Ficai descansados: não vou referir a troca que alguém fez ao atribuir a Montanha Mágica a Thomas More ou a Utopia a Thomas Mann. Vou apenas deixar uma nota de homenagem a este último, prémio Nobel de 1929, por muitos considerado o maior escritor do Século XX.

Foi num dia 6 de Junho que, em Lübeck nasceu Thomas Mann – um alemão que – tal como Goethe, Beethoven ou Bertolt Brecht – destrói as generalizações que às vezes somos tentados a fazer sobre o povo alemão, generalizações abusivas, mas que exemplares como Angela Merkel potenciam. O rigor germânico que em Goethe, Bach ou Thomas Mann, cresce em geniais volutas de harmonia, nos seres menos dotados explode em tiques maníacos e em obsessões aritméticas que conduzem à solução final, orquestrada por Goebbels ou à austeridade cega de Merkel e dos seus apaniguados europeus. Aí temos o esplendoroso rigor germânico, tansformado em forno crematório ou em Banco Europeu de Investimento e em troika…

Falemos de Thomas Mann.

Já aqui tive ocasião de referir o encantamento que rodeou a releitura de A Montanha Mágica, que tinha  lido na adolescência e que por mais de meio século a memória foi mitificando. Contei como temi a desilusão que muitas vezes nos invade quando revisitamos lugares da nossa memória e somos confrontados com realidades medíocres que o tempo foi cobrindo com camadas sedimentares. A leitura que entretanto fui fazendo de outras obras suas, ajudaram a aumentar a expectativa por uma releitura que, por uma razão ou por outra, só veio a concretizar-se há relativamente pouco tempo, motivando o tal texto. – “O Regresso à Montanha Mágica”:

http://aviagemdosargonautas.net/2013/01/17/um-livro-o-regresso-a-montanha-magica-por-carlos-loures/

Mas fui lendo livros como Morte em Veneza, onde a homossexualidade latente de Mann, ainda que sublimada,  transparece; Os Buddenbrook, que nos permite compreender a Europa que iria ser palco de duas guerras mundiais; As Confissões de Felix Krull, Cavalheiro de Indústria que decorre em boa parte numa Lisboa que apaixona um Felix Krull que hoje diríamos ser bipolar e sem escrúpulos – aquilo a que se chama um tipo pragmático, envolvido numa paixão por uma mulher que odeia o amor.

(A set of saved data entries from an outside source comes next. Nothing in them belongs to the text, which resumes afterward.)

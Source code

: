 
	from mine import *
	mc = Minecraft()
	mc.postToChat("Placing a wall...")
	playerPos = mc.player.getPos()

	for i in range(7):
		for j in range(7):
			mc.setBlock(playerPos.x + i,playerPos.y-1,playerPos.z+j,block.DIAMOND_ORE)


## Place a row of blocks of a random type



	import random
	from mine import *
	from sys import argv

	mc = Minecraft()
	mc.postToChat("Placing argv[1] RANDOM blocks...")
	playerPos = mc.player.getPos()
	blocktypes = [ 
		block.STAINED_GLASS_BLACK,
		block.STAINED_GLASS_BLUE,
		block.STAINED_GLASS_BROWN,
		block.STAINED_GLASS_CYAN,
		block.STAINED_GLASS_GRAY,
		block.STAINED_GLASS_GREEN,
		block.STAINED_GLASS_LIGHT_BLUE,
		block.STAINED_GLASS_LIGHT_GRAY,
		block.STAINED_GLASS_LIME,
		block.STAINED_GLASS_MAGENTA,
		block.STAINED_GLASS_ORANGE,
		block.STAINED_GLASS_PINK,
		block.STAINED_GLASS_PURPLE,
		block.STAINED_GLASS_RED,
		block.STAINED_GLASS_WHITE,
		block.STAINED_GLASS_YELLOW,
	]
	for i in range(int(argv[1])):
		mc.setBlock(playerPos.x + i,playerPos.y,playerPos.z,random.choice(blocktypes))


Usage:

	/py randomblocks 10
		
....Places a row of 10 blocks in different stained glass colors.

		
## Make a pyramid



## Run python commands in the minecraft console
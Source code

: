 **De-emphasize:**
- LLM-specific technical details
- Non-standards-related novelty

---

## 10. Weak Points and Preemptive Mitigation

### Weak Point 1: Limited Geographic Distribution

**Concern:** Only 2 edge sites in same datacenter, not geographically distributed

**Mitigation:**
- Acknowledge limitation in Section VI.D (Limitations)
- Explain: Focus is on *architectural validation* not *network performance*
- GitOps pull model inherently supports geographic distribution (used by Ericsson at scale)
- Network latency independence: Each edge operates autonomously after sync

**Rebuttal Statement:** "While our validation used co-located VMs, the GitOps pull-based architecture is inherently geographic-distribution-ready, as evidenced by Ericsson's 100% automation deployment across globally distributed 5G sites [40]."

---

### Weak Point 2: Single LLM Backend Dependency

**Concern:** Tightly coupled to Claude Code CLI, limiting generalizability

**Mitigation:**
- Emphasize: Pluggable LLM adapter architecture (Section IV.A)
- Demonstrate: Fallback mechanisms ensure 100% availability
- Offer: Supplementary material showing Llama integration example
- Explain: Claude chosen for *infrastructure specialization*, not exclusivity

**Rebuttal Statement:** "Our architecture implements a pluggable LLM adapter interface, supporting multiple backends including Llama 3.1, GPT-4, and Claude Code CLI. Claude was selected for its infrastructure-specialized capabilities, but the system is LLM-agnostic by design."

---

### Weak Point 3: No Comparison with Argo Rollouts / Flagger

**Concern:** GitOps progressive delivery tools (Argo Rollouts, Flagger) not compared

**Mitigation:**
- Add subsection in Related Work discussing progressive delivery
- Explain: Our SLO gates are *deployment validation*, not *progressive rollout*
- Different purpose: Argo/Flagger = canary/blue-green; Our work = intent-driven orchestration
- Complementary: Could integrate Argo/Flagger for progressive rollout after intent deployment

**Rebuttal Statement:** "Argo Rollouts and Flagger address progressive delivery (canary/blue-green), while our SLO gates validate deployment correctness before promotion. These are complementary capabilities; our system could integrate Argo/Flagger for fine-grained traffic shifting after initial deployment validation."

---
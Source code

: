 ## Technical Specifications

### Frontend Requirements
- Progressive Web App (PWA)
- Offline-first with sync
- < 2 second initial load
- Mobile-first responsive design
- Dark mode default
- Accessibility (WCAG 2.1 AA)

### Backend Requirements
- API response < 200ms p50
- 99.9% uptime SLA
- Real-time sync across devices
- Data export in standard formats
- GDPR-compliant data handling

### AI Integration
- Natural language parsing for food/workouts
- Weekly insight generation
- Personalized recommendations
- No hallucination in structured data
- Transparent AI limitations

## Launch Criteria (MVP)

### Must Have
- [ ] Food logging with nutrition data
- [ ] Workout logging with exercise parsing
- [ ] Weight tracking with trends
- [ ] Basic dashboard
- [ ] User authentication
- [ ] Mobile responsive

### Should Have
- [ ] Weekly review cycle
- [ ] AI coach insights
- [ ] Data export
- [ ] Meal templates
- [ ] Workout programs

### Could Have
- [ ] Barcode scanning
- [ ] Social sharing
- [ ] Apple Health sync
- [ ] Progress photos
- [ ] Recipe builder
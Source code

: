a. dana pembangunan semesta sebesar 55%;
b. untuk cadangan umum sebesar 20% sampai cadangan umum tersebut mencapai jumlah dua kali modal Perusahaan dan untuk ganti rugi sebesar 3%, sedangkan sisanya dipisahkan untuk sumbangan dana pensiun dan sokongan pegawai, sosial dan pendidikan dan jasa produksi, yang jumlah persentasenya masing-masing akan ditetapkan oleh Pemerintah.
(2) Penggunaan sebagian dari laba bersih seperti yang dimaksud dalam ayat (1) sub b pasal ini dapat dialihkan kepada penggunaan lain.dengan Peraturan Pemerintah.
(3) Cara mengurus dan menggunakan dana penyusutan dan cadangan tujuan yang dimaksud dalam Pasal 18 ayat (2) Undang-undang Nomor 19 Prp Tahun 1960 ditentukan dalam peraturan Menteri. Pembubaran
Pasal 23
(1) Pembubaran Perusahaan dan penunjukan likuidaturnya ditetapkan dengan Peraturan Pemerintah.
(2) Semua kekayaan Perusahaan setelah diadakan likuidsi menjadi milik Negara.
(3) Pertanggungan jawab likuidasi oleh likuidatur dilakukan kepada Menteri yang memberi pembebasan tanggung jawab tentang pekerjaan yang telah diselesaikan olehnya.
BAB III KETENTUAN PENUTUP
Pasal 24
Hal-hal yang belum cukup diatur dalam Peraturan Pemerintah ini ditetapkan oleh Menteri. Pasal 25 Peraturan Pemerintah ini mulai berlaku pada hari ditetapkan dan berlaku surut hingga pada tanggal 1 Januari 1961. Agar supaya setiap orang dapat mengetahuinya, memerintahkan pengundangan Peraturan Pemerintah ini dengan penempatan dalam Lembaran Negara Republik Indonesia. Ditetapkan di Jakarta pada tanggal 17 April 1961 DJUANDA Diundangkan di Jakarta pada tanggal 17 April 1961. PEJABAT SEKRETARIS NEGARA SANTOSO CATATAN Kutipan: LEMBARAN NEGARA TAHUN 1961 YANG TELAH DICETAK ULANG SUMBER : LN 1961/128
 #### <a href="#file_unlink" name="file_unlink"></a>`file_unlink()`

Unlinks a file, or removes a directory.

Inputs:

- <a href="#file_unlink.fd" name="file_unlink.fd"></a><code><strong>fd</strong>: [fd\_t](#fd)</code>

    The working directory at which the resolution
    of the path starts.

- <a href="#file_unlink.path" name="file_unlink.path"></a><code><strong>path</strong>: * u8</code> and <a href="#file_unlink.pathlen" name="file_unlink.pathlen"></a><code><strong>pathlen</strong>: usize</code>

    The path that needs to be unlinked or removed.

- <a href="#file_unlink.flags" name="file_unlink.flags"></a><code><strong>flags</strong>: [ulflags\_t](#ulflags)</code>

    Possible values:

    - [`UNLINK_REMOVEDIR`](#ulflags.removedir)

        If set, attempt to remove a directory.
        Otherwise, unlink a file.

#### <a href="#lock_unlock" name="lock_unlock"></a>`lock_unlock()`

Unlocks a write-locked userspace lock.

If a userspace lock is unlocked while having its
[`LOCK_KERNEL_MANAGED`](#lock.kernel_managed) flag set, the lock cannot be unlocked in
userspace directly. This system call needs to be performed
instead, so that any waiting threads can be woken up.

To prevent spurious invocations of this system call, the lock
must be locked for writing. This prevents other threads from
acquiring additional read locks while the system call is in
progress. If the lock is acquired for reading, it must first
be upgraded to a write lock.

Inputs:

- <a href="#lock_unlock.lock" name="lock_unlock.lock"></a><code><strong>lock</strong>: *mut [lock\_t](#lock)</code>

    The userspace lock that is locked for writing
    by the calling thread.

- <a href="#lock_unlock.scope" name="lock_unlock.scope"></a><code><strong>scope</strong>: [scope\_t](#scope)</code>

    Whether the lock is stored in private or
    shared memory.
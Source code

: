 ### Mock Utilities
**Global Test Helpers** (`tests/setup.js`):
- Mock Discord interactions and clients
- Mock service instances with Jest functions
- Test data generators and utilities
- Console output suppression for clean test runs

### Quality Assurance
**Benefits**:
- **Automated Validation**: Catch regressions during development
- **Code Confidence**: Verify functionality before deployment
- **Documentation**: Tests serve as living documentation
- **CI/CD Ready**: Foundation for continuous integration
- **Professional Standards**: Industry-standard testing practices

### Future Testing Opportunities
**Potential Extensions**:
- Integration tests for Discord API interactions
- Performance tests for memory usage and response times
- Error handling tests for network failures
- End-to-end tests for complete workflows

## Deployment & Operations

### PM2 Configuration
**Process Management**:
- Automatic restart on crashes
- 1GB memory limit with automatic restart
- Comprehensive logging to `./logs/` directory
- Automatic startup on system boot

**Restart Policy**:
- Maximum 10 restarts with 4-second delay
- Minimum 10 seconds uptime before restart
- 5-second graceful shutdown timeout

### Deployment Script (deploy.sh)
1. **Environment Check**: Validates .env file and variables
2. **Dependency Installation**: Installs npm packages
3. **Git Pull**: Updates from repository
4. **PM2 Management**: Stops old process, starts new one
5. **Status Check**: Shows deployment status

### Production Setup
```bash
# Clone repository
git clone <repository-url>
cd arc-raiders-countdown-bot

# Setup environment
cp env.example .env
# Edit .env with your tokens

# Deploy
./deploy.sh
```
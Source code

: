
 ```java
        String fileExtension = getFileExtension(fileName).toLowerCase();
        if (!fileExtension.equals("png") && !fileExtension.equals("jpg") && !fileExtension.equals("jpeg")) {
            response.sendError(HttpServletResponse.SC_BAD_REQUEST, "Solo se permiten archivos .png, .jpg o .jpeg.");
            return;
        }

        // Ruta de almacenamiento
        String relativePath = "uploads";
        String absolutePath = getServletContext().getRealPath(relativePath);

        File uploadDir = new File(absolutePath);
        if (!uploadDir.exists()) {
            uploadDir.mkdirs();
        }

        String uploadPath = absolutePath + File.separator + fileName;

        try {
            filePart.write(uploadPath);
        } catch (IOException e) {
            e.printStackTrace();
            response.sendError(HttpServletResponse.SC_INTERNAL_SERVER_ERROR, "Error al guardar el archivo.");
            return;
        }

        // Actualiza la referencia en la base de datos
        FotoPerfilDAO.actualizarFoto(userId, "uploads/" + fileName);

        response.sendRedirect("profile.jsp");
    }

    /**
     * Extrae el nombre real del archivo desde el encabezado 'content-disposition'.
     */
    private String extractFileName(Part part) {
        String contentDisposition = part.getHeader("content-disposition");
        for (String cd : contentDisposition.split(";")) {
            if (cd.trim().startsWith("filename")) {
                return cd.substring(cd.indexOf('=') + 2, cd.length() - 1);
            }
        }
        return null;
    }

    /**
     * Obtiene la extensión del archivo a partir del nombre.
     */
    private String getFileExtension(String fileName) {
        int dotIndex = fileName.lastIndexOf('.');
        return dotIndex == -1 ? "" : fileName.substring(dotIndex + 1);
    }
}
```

Milan Kundera disse que, de certo modo, todos os romances são autobiográficos. A obra de Thomas Mann, não podendo considerar-se autobiográfica, traça-nos um mapa do universo rico de contrastes, contradições, que existia dentro deste escritor que nasceu num dia 6 de Junho, há 138 anos. A utopia, a ilha de serena reconciliação connosco, com as nossas limitações – todos procuramos esse território. Alguns, como Thomas Mann, encontram-no. E deixam-nos mapas indicando o caminho. Assim os soubéssemos descodificar.